Study Shows People Don't Get Technology Because Techies Don't Get People
A survey commissioned by American Demographics of some 3000 adults reveals some interesting details about American culture as it relates to technology. In this case, the realm of technology encompasses most consumer electronics, including televisions and VCRs, cell phones and pagers, and computers.
Among some of the more interesting statistics:
- More than half the Americans who own computers confess that they don't fully understand how to operate them, though it is doubtful even Bill Gates "fully understands" how to operate a computer.
- "Northeasterners are the most confused, Midwesterners the most computer-confident." Phew, I thought it was just me. :)
- 77% of adults, age 18 to 34, feel confident operating a VCR; only 54% of those over the age of 35 say the same.

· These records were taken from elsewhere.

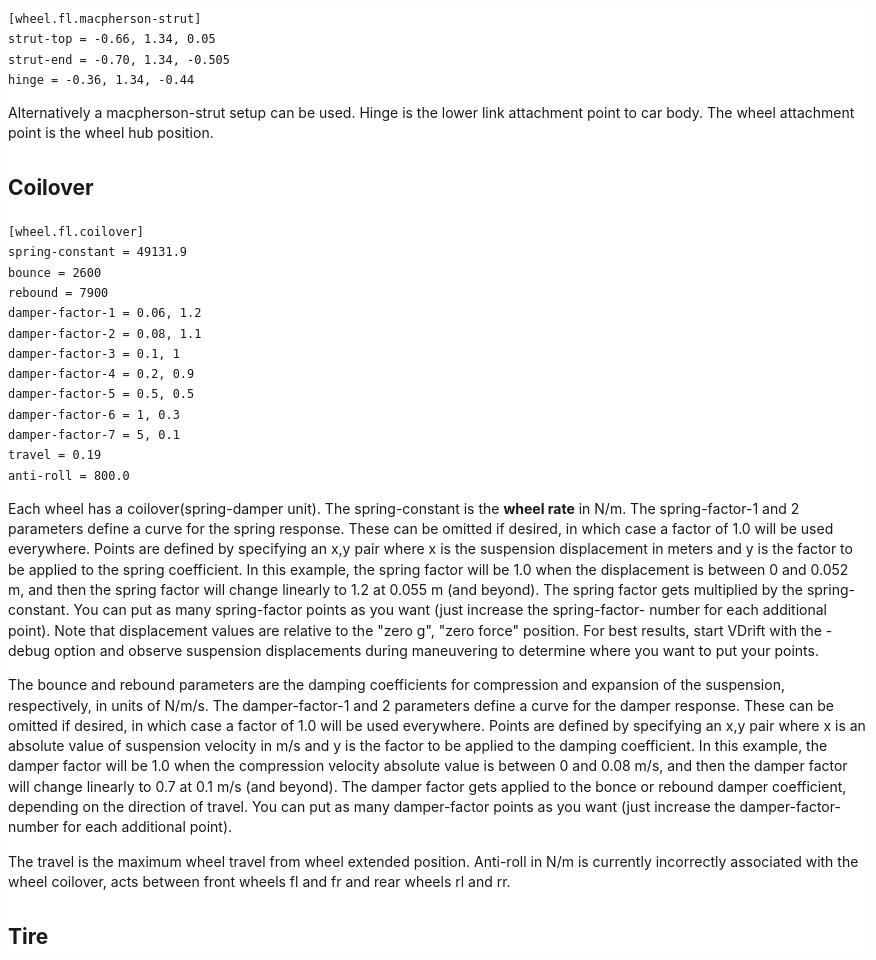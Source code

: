     [wheel.fl.macpherson-strut]
    strut-top = -0.66, 1.34, 0.05
    strut-end = -0.70, 1.34, -0.505
    hinge = -0.36, 1.34, -0.44

Alternatively a macpherson-strut setup can be used. Hinge is the lower link attachment point to car body. The wheel attachment point is the wheel hub position.

Coilover
--------

    [wheel.fl.coilover]
    spring-constant = 49131.9
    bounce = 2600
    rebound = 7900
    damper-factor-1 = 0.06, 1.2
    damper-factor-2 = 0.08, 1.1
    damper-factor-3 = 0.1, 1
    damper-factor-4 = 0.2, 0.9
    damper-factor-5 = 0.5, 0.5
    damper-factor-6 = 1, 0.3
    damper-factor-7 = 5, 0.1
    travel = 0.19
    anti-roll = 800.0

Each wheel has a coilover(spring-damper unit). The spring-constant is the **wheel rate** in N/m. The spring-factor-1 and 2 parameters define a curve for the spring response. These can be omitted if desired, in which case a factor of 1.0 will be used everywhere. Points are defined by specifying an x,y pair where x is the suspension displacement in meters and y is the factor to be applied to the spring coefficient. In this example, the spring factor will be 1.0 when the displacement is between 0 and 0.052 m, and then the spring factor will change linearly to 1.2 at 0.055 m (and beyond). The spring factor gets multiplied by the spring-constant. You can put as many spring-factor points as you want (just increase the spring-factor- number for each additional point). Note that displacement values are relative to the "zero g", "zero force" position. For best results, start VDrift with the -debug option and observe suspension displacements during maneuvering to determine where you want to put your points.

The bounce and rebound parameters are the damping coefficients for compression and expansion of the suspension, respectively, in units of N/m/s. The damper-factor-1 and 2 parameters define a curve for the damper response. These can be omitted if desired, in which case a factor of 1.0 will be used everywhere. Points are defined by specifying an x,y pair where x is an absolute value of suspension velocity in m/s and y is the factor to be applied to the damping coefficient. In this example, the damper factor will be 1.0 when the compression velocity absolute value is between 0 and 0.08 m/s, and then the damper factor will change linearly to 0.7 at 0.1 m/s (and beyond). The damper factor gets applied to the bonce or rebound damper coefficient, depending on the direction of travel. You can put as many damper-factor points as you want (just increase the damper-factor- number for each additional point).

The travel is the maximum wheel travel from wheel extended position. Anti-roll in N/m is currently incorrectly associated with the wheel coilover, acts between front wheels fl and fr and rear wheels rl and rr.

Tire
----
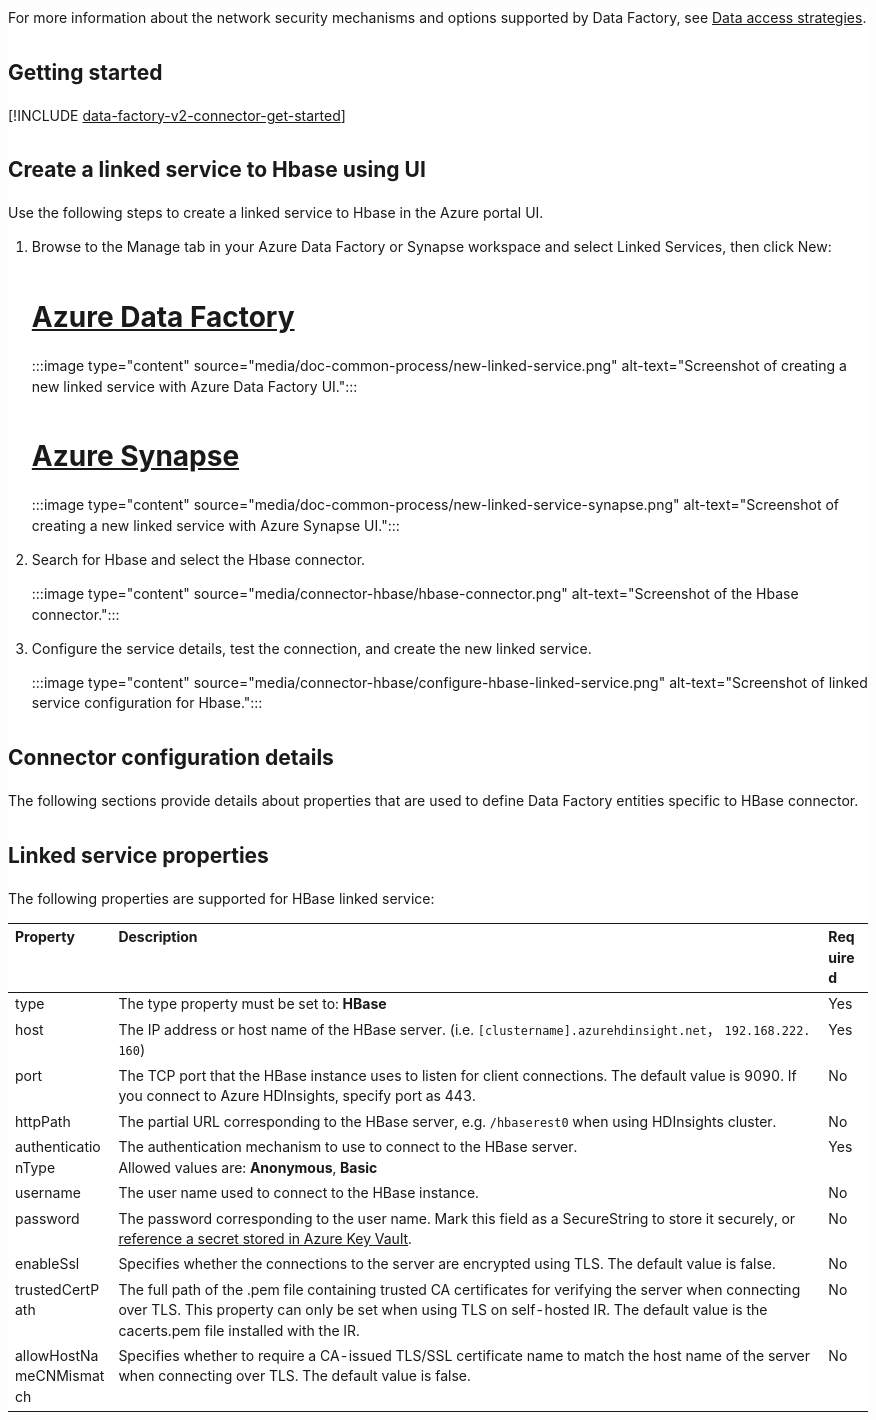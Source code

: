 For more information about the network security mechanisms and options supported by Data Factory, see [Data access strategies](data-access-strategies.md).

## Getting started

[!INCLUDE [data-factory-v2-connector-get-started](includes/data-factory-v2-connector-get-started.md)]

## Create a linked service to Hbase using UI

Use the following steps to create a linked service to Hbase in the Azure portal UI.

1. Browse to the Manage tab in your Azure Data Factory or Synapse workspace and select Linked Services, then click New:

    # [Azure Data Factory](#tab/data-factory)

    :::image type="content" source="media/doc-common-process/new-linked-service.png" alt-text="Screenshot of creating a new linked service with Azure Data Factory UI.":::

    # [Azure Synapse](#tab/synapse-analytics)

    :::image type="content" source="media/doc-common-process/new-linked-service-synapse.png" alt-text="Screenshot of creating a new linked service with Azure Synapse UI.":::

2. Search for Hbase and select the Hbase connector.

   :::image type="content" source="media/connector-hbase/hbase-connector.png" alt-text="Screenshot of the Hbase connector.":::    


1. Configure the service details, test the connection, and create the new linked service.

   :::image type="content" source="media/connector-hbase/configure-hbase-linked-service.png" alt-text="Screenshot of linked service configuration for Hbase.":::

## Connector configuration details

The following sections provide details about properties that are used to define Data Factory entities specific to HBase connector.

## Linked service properties

The following properties are supported for HBase linked service:

| Property | Description | Required |
|:--- |:--- |:--- |
| type | The type property must be set to: **HBase** | Yes |
| host | The IP address or host name of the HBase server. (i.e.  `[clustername].azurehdinsight.net`， `192.168.222.160`)  | Yes |
| port | The TCP port that the HBase instance uses to listen for client connections. The default value is 9090. If you connect to Azure HDInsights, specify port as 443. | No |
| httpPath | The partial URL corresponding to the HBase server, e.g. `/hbaserest0` when using HDInsights cluster. | No |
| authenticationType | The authentication mechanism to use to connect to the HBase server. <br/>Allowed values are: **Anonymous**, **Basic** | Yes |
| username | The user name used to connect to the HBase instance.  | No |
| password | The password corresponding to the user name. Mark this field as a SecureString to store it securely, or [reference a secret stored in Azure Key Vault](store-credentials-in-key-vault.md). | No |
| enableSsl | Specifies whether the connections to the server are encrypted using TLS. The default value is false.  | No |
| trustedCertPath | The full path of the .pem file containing trusted CA certificates for verifying the server when connecting over TLS. This property can only be set when using TLS on self-hosted IR. The default value is the cacerts.pem file installed with the IR.  | No |
| allowHostNameCNMismatch | Specifies whether to require a CA-issued TLS/SSL certificate name to match the host name of the server when connecting over TLS. The default value is false.  | No |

These figures are roughly the same across the technology spectrum, from pagers to computers.
- 47% of Americans first attempt to fix a component when it fails. 21% have a friend or family member look at it. Only 9% fight with warrantees. 3% simply buy something new to replace the component.
Though most of the statistics are unsurprising, it can't hurt to reiterate to the industry that, though features are nice, we'd rather have something that works, something that does not require a PHD to operate. If we call you on the phone, we expect a knowledgeable person to answer with the ability to solve the problem or direct us to someone who can.